The mantra “college and career readiness” is well on its way to supplanting “college for all.” Recognizing that the two are not identical is an improvement on the claim that as good jobs require ever more education college readiness is career readiness, a claim that has been discredited by the rise of underemployed college graduates burdened with debt. But how do educators know when students are career ready? They can see college readiness demonstrated when their students achieve academically and when their graduates enroll in college. But being able to get a job is not proof of career readiness. High school students can get jobs before they graduate, though far fewer do than in the recent past. By “career ready” most people mean able to earn a living sufficient for comfortable self-support and ideally to support a family as well, and able to continue learning over a lifetime as new demands and opportunities arise. Rare is the high school that can track its graduates long enough to make that determination. Educators are also better positioned to assess college readiness because they are college graduates themselves. To judge career readiness, they need help from experts on careers and especially from people who have made careers for themselves outside of education. 
 
They also need help to make students career ready. Partners from “the world of work” can be enlisted to give talks to students, participate in career fairs, serve as mentors, and offer work-based learning opportunities such as field trips, job shadowing, internships, and apprenticeships. If those partners can provide “externships” in which teachers and counselors spend time in workplaces other than schools, ideally over the summer with pay, so much the better. Partnerships with employers, work-based learning, and other activities are central to the idea of career pathways, which is gaining currency as a means to achieve college and career readiness. It has been embodied for decades in career academies, vocational schools, and themed magnet schools but is spreading now to comprehensive high schools, and into middle and elementary schools, too. While manifestations of career pathways vary, the basic principle is that learning about a particular career area, such as health care, information and communication technology, or transportation, helps to answer the familiar question: “Why do we have to learn this?” It can also give students a sense of direction and of belonging to a group of students and teachers who share some interests and aspirations.

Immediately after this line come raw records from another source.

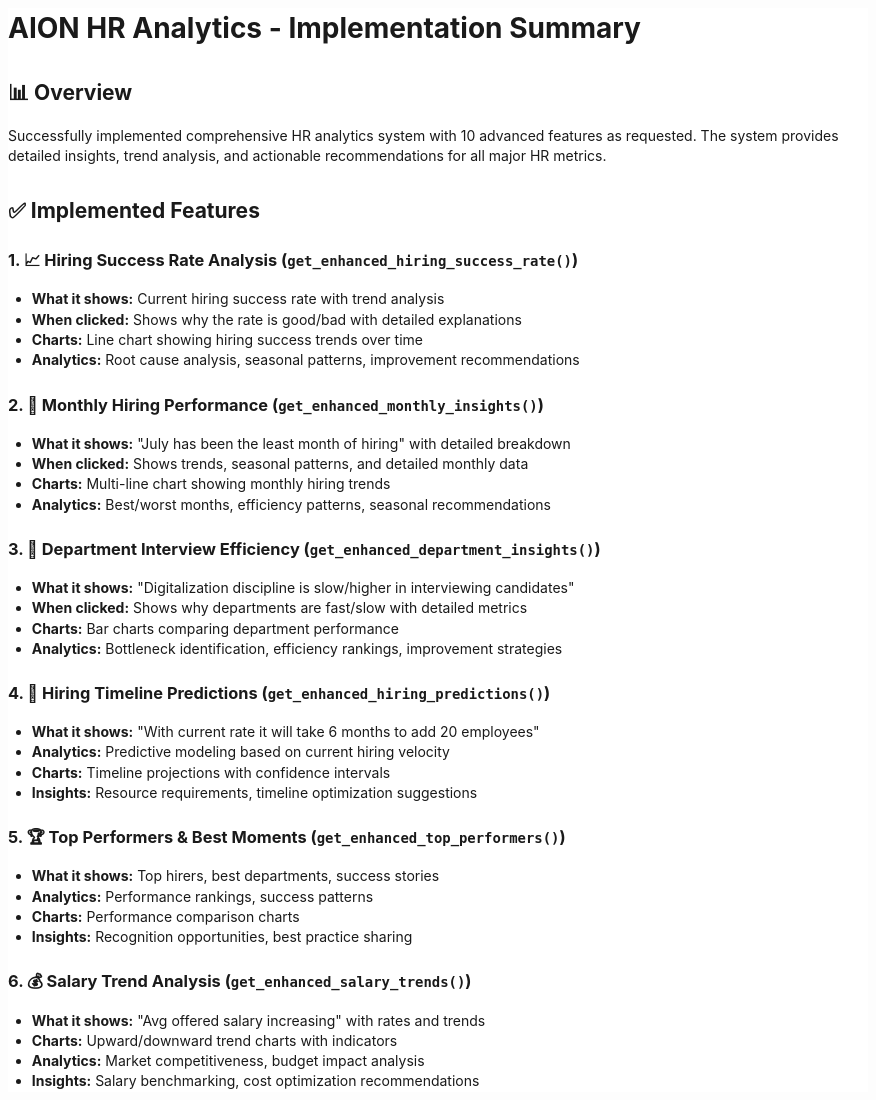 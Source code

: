 # AION HR Analytics - Implementation Summary

## 📊 Overview
Successfully implemented comprehensive HR analytics system with 10 advanced features as requested. The system provides detailed insights, trend analysis, and actionable recommendations for all major HR metrics.

## ✅ Implemented Features

### 1. 📈 **Hiring Success Rate Analysis** (`get_enhanced_hiring_success_rate()`)
- **What it shows:** Current hiring success rate with trend analysis
- **When clicked:** Shows why the rate is good/bad with detailed explanations
- **Charts:** Line chart showing hiring success trends over time
- **Analytics:** Root cause analysis, seasonal patterns, improvement recommendations

### 2. 📅 **Monthly Hiring Performance** (`get_enhanced_monthly_insights()`)
- **What it shows:** "July has been the least month of hiring" with detailed breakdown
- **When clicked:** Shows trends, seasonal patterns, and detailed monthly data
- **Charts:** Multi-line chart showing monthly hiring trends
- **Analytics:** Best/worst months, efficiency patterns, seasonal recommendations

### 3. 🏢 **Department Interview Efficiency** (`get_enhanced_department_insights()`)
- **What it shows:** "Digitalization discipline is slow/higher in interviewing candidates"
- **When clicked:** Shows why departments are fast/slow with detailed metrics
- **Charts:** Bar charts comparing department performance
- **Analytics:** Bottleneck identification, efficiency rankings, improvement strategies

### 4. 🔮 **Hiring Timeline Predictions** (`get_enhanced_hiring_predictions()`)
- **What it shows:** "With current rate it will take 6 months to add 20 employees"
- **Analytics:** Predictive modeling based on current hiring velocity
- **Charts:** Timeline projections with confidence intervals
- **Insights:** Resource requirements, timeline optimization suggestions

### 5. 🏆 **Top Performers & Best Moments** (`get_enhanced_top_performers()`)
- **What it shows:** Top hirers, best departments, success stories
- **Analytics:** Performance rankings, success patterns
- **Charts:** Performance comparison charts
- **Insights:** Recognition opportunities, best practice sharing

### 6. 💰 **Salary Trend Analysis** (`get_enhanced_salary_trends()`)
- **What it shows:** "Avg offered salary increasing" with rates and trends
- **Charts:** Upward/downward trend charts with indicators
- **Analytics:** Market competitiveness, budget impact analysis
- **Insights:** Salary benchmarking, cost optimization recommendations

Pathways are not tracks; they allow for change and have no dead ends. 
 
Both the goals driving the career pathways movement and the proposed methods are curiously reminiscent of the school-to-work movement of the 1980s and ‘90s. The same concerns were voiced then about changing technology requiring better-educated workers, other countries threatening the US economy, and schools failing to keep up. That movement culminated in the passage of the School-to-Work Opportunities Act of 1994, then faded away after that legislation sunset and after President Clinton and his priorities were replaced by George W. Bush and No Child Left Behind. If career pathways and school-to-work are so similar, what is to prevent another cycle of intense interest and activity followed by yet another disillusionment and new trend?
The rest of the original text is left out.